The oral health of part of the Italian population is worsening as consequence of more than one year of healthcare access restrictions, procrastination, and waiver to dental care. At the same time, the market of aesthetic dentistry is rapidly growing.
Key-Stone’s researches have compared these phenomena, through the analysis of a sample of over 4,000 Italians who were interviewed in three different periods: before the total lock-down, after the most acute phase of the pandemic, and in the period following the vaccination campaign against Covid-19.

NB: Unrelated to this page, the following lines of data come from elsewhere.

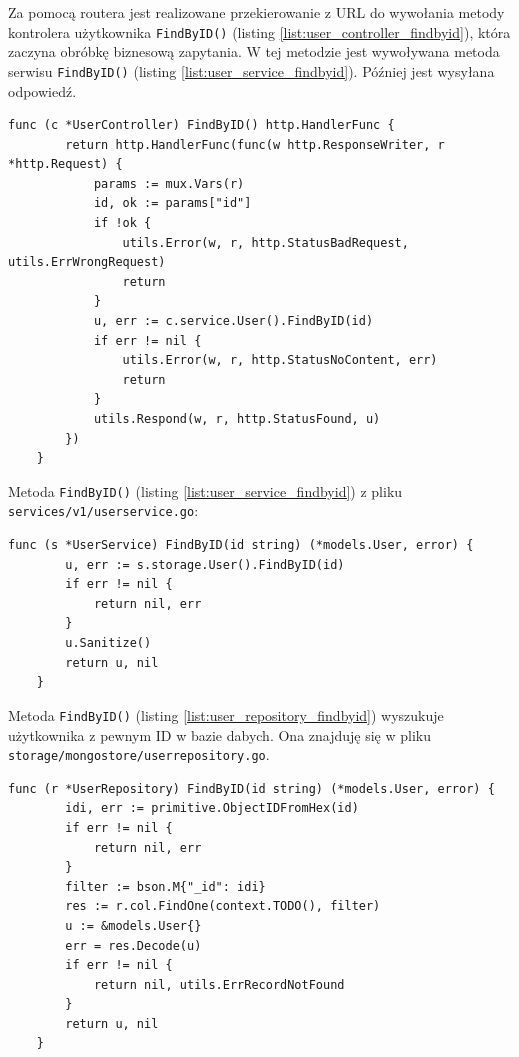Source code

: Za pomocą routera jest realizowane przekierowanie z URL do wywołania metody kontrolera użytkownika \texttt{FindByID()} (listing \ref{list:user_controller_findbyid}), która zaczyna obróbkę biznesową zapytania.
W tej metodzie jest wywoływana metoda serwisu \texttt{FindByID()} (listing \ref{list:user_service_findbyid}). Później jest wysyłana odpowiedź.
\begin{lstlisting}[label=list:user_controller_findbyid,caption=Kontroler wczytywania użytkownika,basicstyle=\tiny\ttfamily]
    func (c *UserController) FindByID() http.HandlerFunc {
        return http.HandlerFunc(func(w http.ResponseWriter, r *http.Request) {
            params := mux.Vars(r)
            id, ok := params["id"]
            if !ok {
                utils.Error(w, r, http.StatusBadRequest, utils.ErrWrongRequest)
                return
            }
            u, err := c.service.User().FindByID(id)
            if err != nil {
                utils.Error(w, r, http.StatusNoContent, err)
                return
            }
            utils.Respond(w, r, http.StatusFound, u)
        })
    }
\end{lstlisting}
% 
Metoda \texttt{FindByID()} (listing \ref{list:user_service_findbyid}) z pliku \texttt{services/v1/userservice.go}:
\begin{lstlisting}[label=list:user_service_findbyid,caption=Serwis wczytywania użytkownika,basicstyle=\tiny\ttfamily]
    func (s *UserService) FindByID(id string) (*models.User, error) {
        u, err := s.storage.User().FindByID(id)
        if err != nil {
            return nil, err
        }
        u.Sanitize()
        return u, nil
    }
\end{lstlisting}
% 
Metoda \texttt{FindByID()} (listing \ref{list:user_repository_findbyid}) wyszukuje użytkownika z pewnym ID w bazie dabych.
Ona znajduję się w pliku \texttt{storage/mongostore/userrepository.go}.
\begin{lstlisting}[label=list:user_repository_findbyid,caption=Wczytywanie uzytkownika z bazy danych,basicstyle=\tiny\ttfamily]
    func (r *UserRepository) FindByID(id string) (*models.User, error) {
        idi, err := primitive.ObjectIDFromHex(id)
        if err != nil {
            return nil, err
        }
        filter := bson.M{"_id": idi}
        res := r.col.FindOne(context.TODO(), filter)
        u := &models.User{}
        err = res.Decode(u)
        if err != nil {
            return nil, utils.ErrRecordNotFound
        }
        return u, nil
    }
\end{lstlisting}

These surveys show a recovery of lost accesses, a greater attention paid to hygiene, aesthetics, and prevention, as well as an increase in the gap between patients who can afford dental care and those forced to undergo dental extraction.
Gradual return to normal
The end of the state of emergency and the slow return to normal allow for an initial analysis of how much Covid has affected dental treatments and, consequently, Italians’ oral health. Key-Stone carries out at least once a year now studies on the population representing target patients going to Italian dental practices (average age between 20 and 75 years).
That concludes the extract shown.